I decided to call Wayfair’s customer service department. After a short wait — no longer than an hour and a half — I got through to a lady who, as luck would have it, was an anger-management consultant. At least, I assume she must have been because she dealt with me so well. After listening to my 30-minute rant she calmly said: ‘That’s terrible, Mr Young. Let’s see if we can get to the bottom of this, shall we?’ From that moment on I was putty in her hands.
It turned out that a single order had been placed for £437.96 on 5 November for five items, three of which I’d received, with two more on the way. When I told her no money had come out of my bank account she asked about credit cards. At that point, I remembered that I’d received a new Barclaycard two days before, completely unbidden. I gave her the number of my old one and, sure enough, that was the card the order had been charged to. But what was the scam?
The anger-management lady started noodling around in the account trying to figure that out, and eventually she did.
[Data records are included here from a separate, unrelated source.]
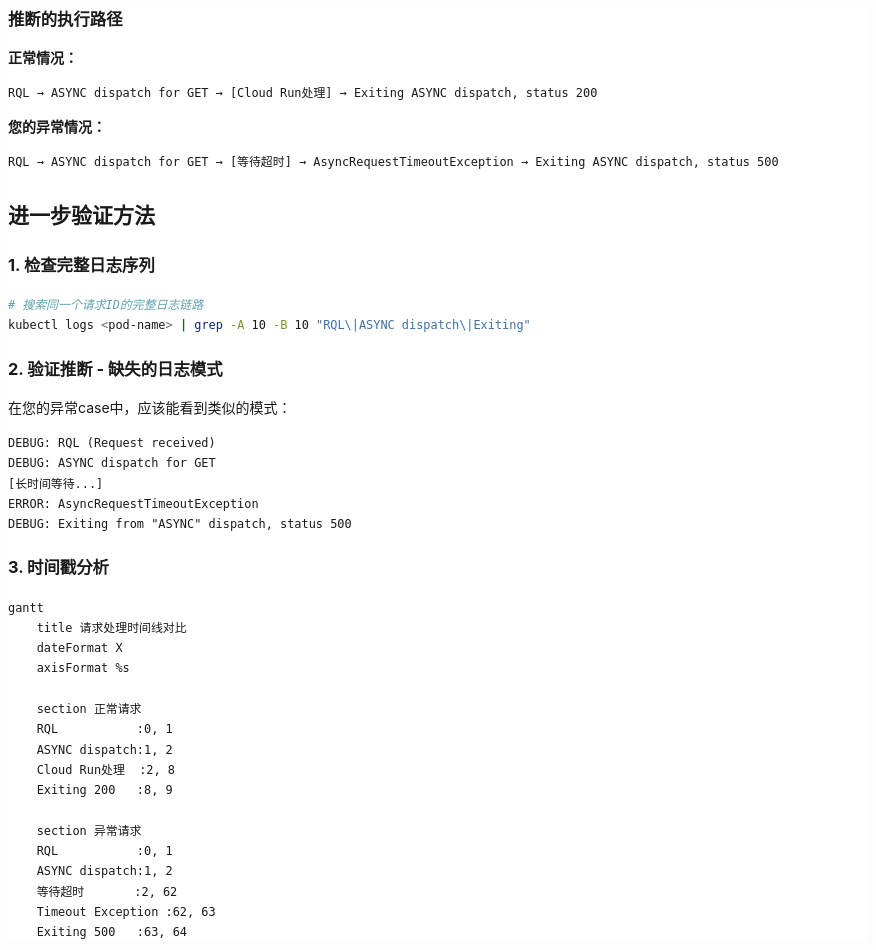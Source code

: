 ### 推断的执行路径

**正常情况：**

```
RQL → ASYNC dispatch for GET → [Cloud Run处理] → Exiting ASYNC dispatch, status 200
```

**您的异常情况：**

```
RQL → ASYNC dispatch for GET → [等待超时] → AsyncRequestTimeoutException → Exiting ASYNC dispatch, status 500
```

## 进一步验证方法

### 1. 检查完整日志序列

```bash
# 搜索同一个请求ID的完整日志链路
kubectl logs <pod-name> | grep -A 10 -B 10 "RQL\|ASYNC dispatch\|Exiting"
```

### 2. 验证推断 - 缺失的日志模式

在您的异常case中，应该能看到类似的模式：

```
DEBUG: RQL (Request received)
DEBUG: ASYNC dispatch for GET  
[长时间等待...]
ERROR: AsyncRequestTimeoutException
DEBUG: Exiting from "ASYNC" dispatch, status 500
```

### 3. 时间戳分析

```mermaid
gantt
    title 请求处理时间线对比
    dateFormat X
    axisFormat %s
    
    section 正常请求
    RQL           :0, 1
    ASYNC dispatch:1, 2
    Cloud Run处理  :2, 8
    Exiting 200   :8, 9
    
    section 异常请求  
    RQL           :0, 1
    ASYNC dispatch:1, 2
    等待超时       :2, 62
    Timeout Exception :62, 63
    Exiting 500   :63, 64
```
Wayfair had my address in its system because I’d bought a shower-head from there six months ago. The man who’d placed the order on 5 November, when he discovered this, had also notified them of a change of address — swapping mine for his, presumably. Only Wayfair hadn’t processed that yet, so the stuff was coming to me. She told me she’d arrange for DHL to pick up the unwanted items.
My next call was to Barclaycard’s fraud department. Had there been a data breach of some kind? Is that why I’d received the new card? Apparently not. They’d simply cancelled the old one and issued a new one because they thought the Wayfair trans-action was ‘suspicious’. Something to do with my never having charged more than £25 to my Barclaycard before. Anyway, the man agreed to refund me and told me he’d get on to Wayfair to get the address details of the fraudster.
All’s well that ends well, I suppose. But in the meantime my hallway looks like a furniture warehouse in its own right.